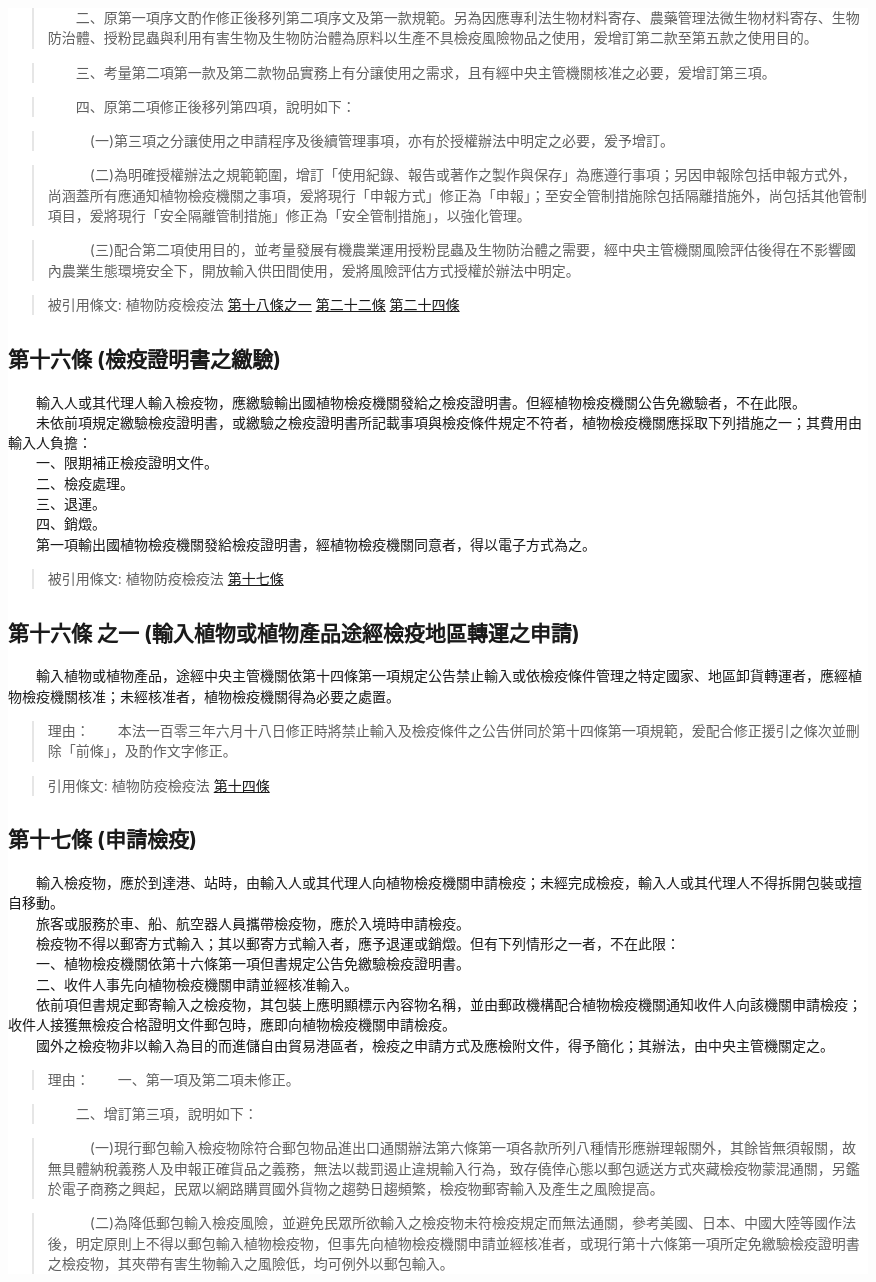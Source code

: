 > 　　二、原第一項序文酌作修正後移列第二項序文及第一款規範。另為因應專利法生物材料寄存、農藥管理法微生物材料寄存、生物防治體、授粉昆蟲與利用有害生物及生物防治體為原料以生產不具檢疫風險物品之使用，爰增訂第二款至第五款之使用目的。

> 　　三、考量第二項第一款及第二款物品實務上有分讓使用之需求，且有經中央主管機關核准之必要，爰增訂第三項。

> 　　四、原第二項修正後移列第四項，說明如下：

> 　　　(一)第三項之分讓使用之申請程序及後續管理事項，亦有於授權辦法中明定之必要，爰予增訂。

> 　　　(二)為明確授權辦法之規範範圍，增訂「使用紀錄、報告或著作之製作與保存」為應遵行事項；另因申報除包括申報方式外，尚涵蓋所有應通知植物檢疫機關之事項，爰將現行「申報方式」修正為「申報」；至安全管制措施除包括隔離措施外，尚包括其他管制項目，爰將現行「安全隔離管制措施」修正為「安全管制措施」，以強化管理。

> 　　　(三)配合第二項使用目的，並考量發展有機農業運用授粉昆蟲及生物防治體之需要，經中央主管機關風險評估後得在不影響國內農業生態環境安全下，開放輸入供田間使用，爰將風險評估方式授權於辦法中明定。

> 被引用條文: 植物防疫檢疫法 [第十八條之一](../../農業/防檢檢疫/植物防疫檢疫法.md#第十八條之一) [第二十二條](../../農業/防檢檢疫/植物防疫檢疫法.md#第二十二條-罰則) [第二十四條](../../農業/防檢檢疫/植物防疫檢疫法.md#第二十四條-罰則)



第十六條 (檢疫證明書之繳驗)
---------------------------
　　輸入人或其代理人輸入檢疫物，應繳驗輸出國植物檢疫機關發給之檢疫證明書。但經植物檢疫機關公告免繳驗者，不在此限。  
　　未依前項規定繳驗檢疫證明書，或繳驗之檢疫證明書所記載事項與檢疫條件規定不符者，植物檢疫機關應採取下列措施之一；其費用由輸入人負擔：  
　　一、限期補正檢疫證明文件。  
　　二、檢疫處理。  
　　三、退運。  
　　四、銷燬。  
　　第一項輸出國植物檢疫機關發給檢疫證明書，經植物檢疫機關同意者，得以電子方式為之。  
> 被引用條文: 植物防疫檢疫法 [第十七條](../../農業/防檢檢疫/植物防疫檢疫法.md#第十七條-申請檢疫)



第十六條 之一 (輸入植物或植物產品途經檢疫地區轉運之申請)
--------------------------------------------------------
　　輸入植物或植物產品，途經中央主管機關依第十四條第一項規定公告禁止輸入或依檢疫條件管理之特定國家、地區卸貨轉運者，應經植物檢疫機關核准；未經核准者，植物檢疫機關得為必要之處置。  
> 理由：　　本法一百零三年六月十八日修正時將禁止輸入及檢疫條件之公告併同於第十四條第一項規範，爰配合修正援引之條次並刪除「前條」，及酌作文字修正。

> 引用條文: 植物防疫檢疫法 [第十四條](../../農業/防檢檢疫/植物防疫檢疫法.md#第十四條-檢疫物輸入之檢疫規定公告及採取措施)



第十七條 (申請檢疫)
-------------------
　　輸入檢疫物，應於到達港、站時，由輸入人或其代理人向植物檢疫機關申請檢疫；未經完成檢疫，輸入人或其代理人不得拆開包裝或擅自移動。  
　　旅客或服務於車、船、航空器人員攜帶檢疫物，應於入境時申請檢疫。  
　　檢疫物不得以郵寄方式輸入；其以郵寄方式輸入者，應予退運或銷燬。但有下列情形之一者，不在此限：  
　　一、植物檢疫機關依第十六條第一項但書規定公告免繳驗檢疫證明書。  
　　二、收件人事先向植物檢疫機關申請並經核准輸入。  
　　依前項但書規定郵寄輸入之檢疫物，其包裝上應明顯標示內容物名稱，並由郵政機構配合植物檢疫機關通知收件人向該機關申請檢疫；收件人接獲無檢疫合格證明文件郵包時，應即向植物檢疫機關申請檢疫。  
　　國外之檢疫物非以輸入為目的而進儲自由貿易港區者，檢疫之申請方式及應檢附文件，得予簡化；其辦法，由中央主管機關定之。  
> 理由：　　一、第一項及第二項未修正。

> 　　二、增訂第三項，說明如下：

> 　　　(一)現行郵包輸入檢疫物除符合郵包物品進出口通關辦法第六條第一項各款所列八種情形應辦理報關外，其餘皆無須報關，故無具體納稅義務人及申報正確貨品之義務，無法以裁罰遏止違規輸入行為，致存僥倖心態以郵包遞送方式夾藏檢疫物蒙混通關，另鑑於電子商務之興起，民眾以網路購買國外貨物之趨勢日趨頻繁，檢疫物郵寄輸入及產生之風險提高。

> 　　　(二)為降低郵包輸入檢疫風險，並避免民眾所欲輸入之檢疫物未符檢疫規定而無法通關，參考美國、日本、中國大陸等國作法後，明定原則上不得以郵包輸入植物檢疫物，但事先向植物檢疫機關申請並經核准者，或現行第十六條第一項所定免繳驗檢疫證明書之檢疫物，其夾帶有害生物輸入之風險低，均可例外以郵包輸入。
· · · ·
__TASK TO CARRY OUT__.
Restate word for word every line from the one containing "輸入植物或植物產品，途經中央" through the final line of the listing. Both end lines belong in the answer.

__REPLY__.
　　輸入植物或植物產品，途經中央主管機關依第十四條第一項規定公告禁止輸入或依檢疫條件管理之特定國家、地區卸貨轉運者，應經植物檢疫機關核准；未經核准者，植物檢疫機關得為必要之處置。  
> 理由：　　本法一百零三年六月十八日修正時將禁止輸入及檢疫條件之公告併同於第十四條第一項規範，爰配合修正援引之條次並刪除「前條」，及酌作文字修正。

> 引用條文: 植物防疫檢疫法 [第十四條](../../農業/防檢檢疫/植物防疫檢疫法.md#第十四條-檢疫物輸入之檢疫規定公告及採取措施)



第十七條 (申請檢疫)
-------------------
　　輸入檢疫物，應於到達港、站時，由輸入人或其代理人向植物檢疫機關申請檢疫；未經完成檢疫，輸入人或其代理人不得拆開包裝或擅自移動。  
　　旅客或服務於車、船、航空器人員攜帶檢疫物，應於入境時申請檢疫。  
　　檢疫物不得以郵寄方式輸入；其以郵寄方式輸入者，應予退運或銷燬。但有下列情形之一者，不在此限：  
　　一、植物檢疫機關依第十六條第一項但書規定公告免繳驗檢疫證明書。  
　　二、收件人事先向植物檢疫機關申請並經核准輸入。  
　　依前項但書規定郵寄輸入之檢疫物，其包裝上應明顯標示內容物名稱，並由郵政機構配合植物檢疫機關通知收件人向該機關申請檢疫；收件人接獲無檢疫合格證明文件郵包時，應即向植物檢疫機關申請檢疫。  
　　國外之檢疫物非以輸入為目的而進儲自由貿易港區者，檢疫之申請方式及應檢附文件，得予簡化；其辦法，由中央主管機關定之。  
> 理由：　　一、第一項及第二項未修正。

> 　　二、增訂第三項，說明如下：

> 　　　(一)現行郵包輸入檢疫物除符合郵包物品進出口通關辦法第六條第一項各款所列八種情形應辦理報關外，其餘皆無須報關，故無具體納稅義務人及申報正確貨品之義務，無法以裁罰遏止違規輸入行為，致存僥倖心態以郵包遞送方式夾藏檢疫物蒙混通關，另鑑於電子商務之興起，民眾以網路購買國外貨物之趨勢日趨頻繁，檢疫物郵寄輸入及產生之風險提高。

> 　　　(二)為降低郵包輸入檢疫風險，並避免民眾所欲輸入之檢疫物未符檢疫規定而無法通關，參考美國、日本、中國大陸等國作法後，明定原則上不得以郵包輸入植物檢疫物，但事先向植物檢疫機關申請並經核准者，或現行第十六條第一項所定免繳驗檢疫證明書之檢疫物，其夾帶有害生物輸入之風險低，均可例外以郵包輸入。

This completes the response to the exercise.